Early Stage Funding · Fundraising

How much screening can (should) you do with early investors?

Lucas E Wall

December 16th, 2015

We are planning to go through an early round of investment. We refer to it as F&F but more likely will include acquaintances and referrals through our network.

We are planning to put together a business plan and other documents to show to them, but we are also trying to find investors who can make the project expand.

We expect these investors to make connections, open doors to get meetings with potential clients, provide guidance and knowledge to the industry.

When described like this, it sounds more like we are looking for advisors who also invest at this very early stage.

The goal of this round is to speed-up the discovery of a product that can serve the entire F&B, and may be retail, industry(ies) in the future.

There could be a later round once proven there is a viable product when the need will be to scale operations fast.

At this stage, how much vetting would you do?

Have you approached investors as if recruiting team members?

How do you convey to them their "obligations" including those I mentioned before?
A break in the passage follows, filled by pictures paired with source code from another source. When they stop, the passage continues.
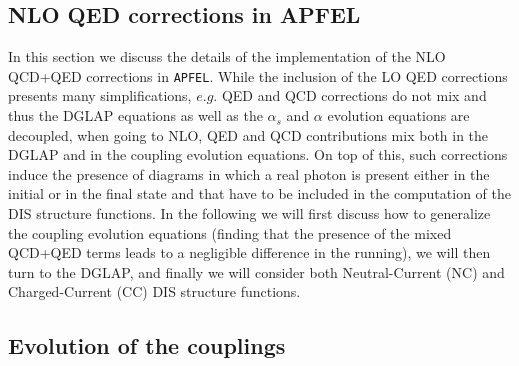 \newpage



\appendix

\begin{widetext}
\section{NLO QED corrections in APFEL} \label{sec:appendixAPFEL}

In this section we discuss the details of the implementation of the
NLO QCD+QED corrections in {\tt APFEL}. While the inclusion of the LO
QED corrections presents many simplifications, $e.g.$ QED and QCD
corrections do not mix and thus the DGLAP equations as well as the
$\alpha_s$ and $\alpha$ evolution equations are decoupled, when going
to NLO, QED and QCD contributions mix both in the DGLAP and in the
coupling evolution equations. On top of this, such corrections induce
the presence of diagrams in which a real photon is present either in
the initial or in the final state and that have to be included in the
computation of the DIS structure functions. In the following we will
first discuss how to generalize the coupling evolution equations
(finding that the presence of the mixed QCD+QED terms leads to a
negligible difference in the running), we will then turn to the DGLAP,
and finally we will consider both Neutral-Current (NC) and
Charged-Current (CC) DIS structure functions.

\subsection{Evolution of the couplings}


\end{widetext}
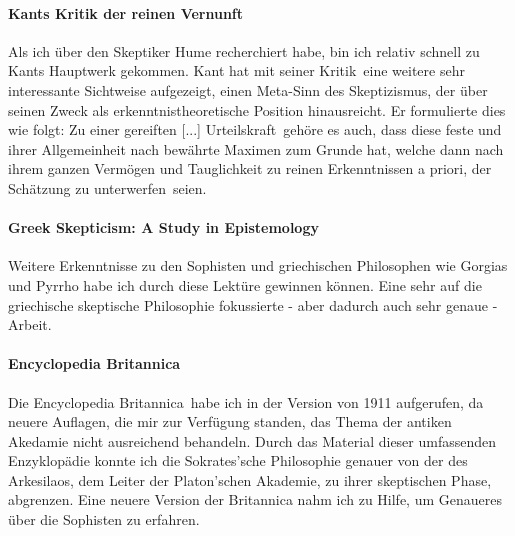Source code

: \documentclass[12pt,a4paper,final]{article}
\begin{document}
\paragraph{Kants \glqq Kritik der reinen Vernunft\grqq\ \cite{kritik}} Als ich über den Skeptiker Hume recherchiert habe, bin ich relativ schnell zu Kants Hauptwerk gekommen. Kant hat mit seiner \glqq Kritik\grqq\ eine weitere sehr interessante Sichtweise aufgezeigt, einen Meta-Sinn des Skeptizismus, der über seinen Zweck als erkenntnistheoretische Position hinausreicht. Er formulierte dies wie folgt: Zu einer \glqq gereiften [...] Urteilskraft\grqq\ gehöre es auch, dass diese \glqq feste und ihrer Allgemeinheit nach bewährte Maximen zum Grunde hat\grqq, welche dann \glqq nach ihrem ganzen Vermögen und Tauglichkeit zu reinen Erkenntnissen a priori, der Schätzung zu unterwerfen\grqq\ seien.
%
\paragraph*{Greek Skepticism: A Study in Epistemology \cite{greek_stough}} Weitere Erkenntnisse zu den Sophisten und griechischen Philosophen wie Gorgias und Pyrrho habe ich durch diese Lektüre gewinnen können. Eine sehr auf die griechische skeptische Philosophie fokussierte - aber dadurch auch sehr genaue - Arbeit.
%
\paragraph*{Encyclopedia Britannica \cite{enc_brit_sophist,enc_brit_acad}} Die \glqq Encyclopedia Britannica\grqq\ habe ich in der Version von 1911 aufgerufen, da neuere Auflagen, die mir zur Verfügung standen, das Thema der antiken Akedamie nicht ausreichend behandeln. Durch das Material dieser umfassenden Enzyklopädie konnte ich die Sokrates'sche Philosophie genauer von der des Arkesilaos, dem Leiter der Platon'schen Akademie, zu ihrer skeptischen Phase, abgrenzen. Eine neuere Version der Britannica nahm ich zu Hilfe, um Genaueres über die Sophisten zu erfahren.
%
\nocite{*}
\pagebreak
\printbibliography
\end{document}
And then how you make those commitments materialize?

How do we avoid starting with very high expectations just to end accepting someone who simply writes checks?

What I am not asking that I should be considering?

Max Avroutski

December 16th, 2015

You are asking for level of commitment that only full time investors can afford to provide and VC. Their interest and work in helping you doesn't depend on only you, but on other stuff that is happening in their lives and their other investments. I think you are being absolutist on this.
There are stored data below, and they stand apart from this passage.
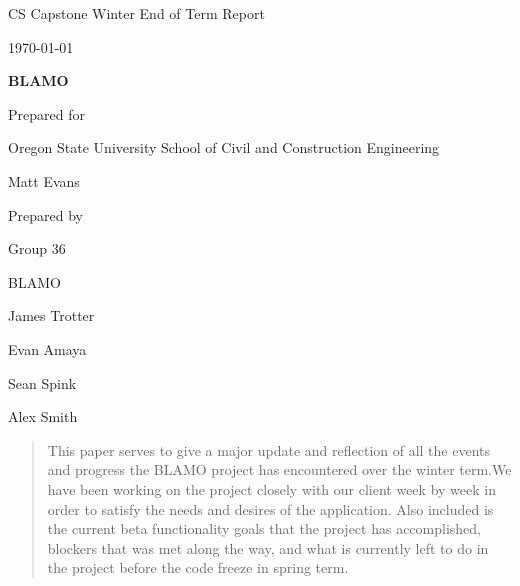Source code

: \documentclass[onecolumn, draftclsnofoot,10pt, compsoc]{IEEEtran}
\def \CapstoneTeamName{         BLAMO}
\def \CapstoneTeamNumber{               36}
\def \GroupMemberOne{                   James Trotter}
\def \GroupMemberTwo{                   Evan Amaya}
\def \GroupMemberThree{                 Sean Spink}
\def \GroupMemberFour{                  Alex Smith}
\def \CapstoneProjectName{              BLAMO}
\def \CapstoneSponsorCompany{   Oregon State University School of Civil and Construction Engineering}
\def \CapstoneSponsorPerson{            Matt Evans}
\def \DocType{          %
                                Winter End of Term Report
                                }
\newcommand{\NameSigPair}[1]{\par
\makebox[2.75in][r]{#1} \hfil   \makebox[3.25in]{\makebox[2.25in]{\hrulefill} \hfill            \makebox[.75in]{\hrulefill}}
\par\vspace{-12pt} \textit{\tiny\noindent
\makebox[2.75in]{} \hfil                \makebox[3.25in]{\makebox[2.25in][r]{Signature} \hfill  \makebox[.75in][r]{Date}}}}
\renewcommand{\NameSigPair}[1]{#1}
\begin{document}
\begin{titlepage}
    \begin{singlespace}
        \hfill
        \par\vspace{.2in}
        \centering
        \scshape{
            \huge CS Capstone \DocType \par
            {\large\today}\par
            \vspace{.5in}
            \textbf{\Huge\CapstoneProjectName}\par
            \vfill
            {\large Prepared for}\par
            \Huge \CapstoneSponsorCompany\par
            \vspace{5pt}
            {\Large\NameSigPair{\CapstoneSponsorPerson}\par}
            {\large Prepared by }\par
Group\CapstoneTeamNumber\par
            \CapstoneTeamName\par
            \vspace{5pt}
            {\Large
                \NameSigPair{\GroupMemberOne}\par
                \NameSigPair{\GroupMemberTwo}\par
                \NameSigPair{\GroupMemberThree}\par
                \NameSigPair{\GroupMemberFour}\par
            }
            \vspace{20pt}
        }
        \begin{abstract}
        This paper serves to give a major update and reflection of all the events and progress the BLAMO project has encountered over the winter term.We have been working on the project closely with our client  week by week in order to satisfy the needs and desires of the application. Also included is the current beta functionality goals that the project has accomplished, blockers that was met along the way, and what is currently left to do in the project before the code freeze in spring term.
        \end{abstract}
    \end{singlespace}
\end{titlepage}
\newpage
{}
\tableofcontents
\clearpage
\end{document}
I would suggest for you to take the money when you need them from people who will not course you too much problems, who can afford to lose them and still would speak with you if they lose their money on you, preferably investors with a track record of investments. If they help you good, if they are too busy then not optimal, but at least you got the money, and that is what it's all about. If you have money you can get ANY access. Because the only reason you want access is to get more money, so just take the money and buy access from professional access sellers. You don't want access for their jokes.

Raise money from few other investors, now you do diversification. I don't think any investor would invest under the gun of being required to provide access because things happen that is not their fault and it would be nearly impossible to explain in a contract to make it bullet proof, but they shouldn't be penalized for giving you money.

But there is a thing that you can do. Refuse all future investment rights, and only allow investors that help you the most into future rounds. So if they want back in they would have to work for it. If your business is strong no reasonable investor would refuse to invest under such term, if your business is weak you would have to sell your first born and negotiate away everything.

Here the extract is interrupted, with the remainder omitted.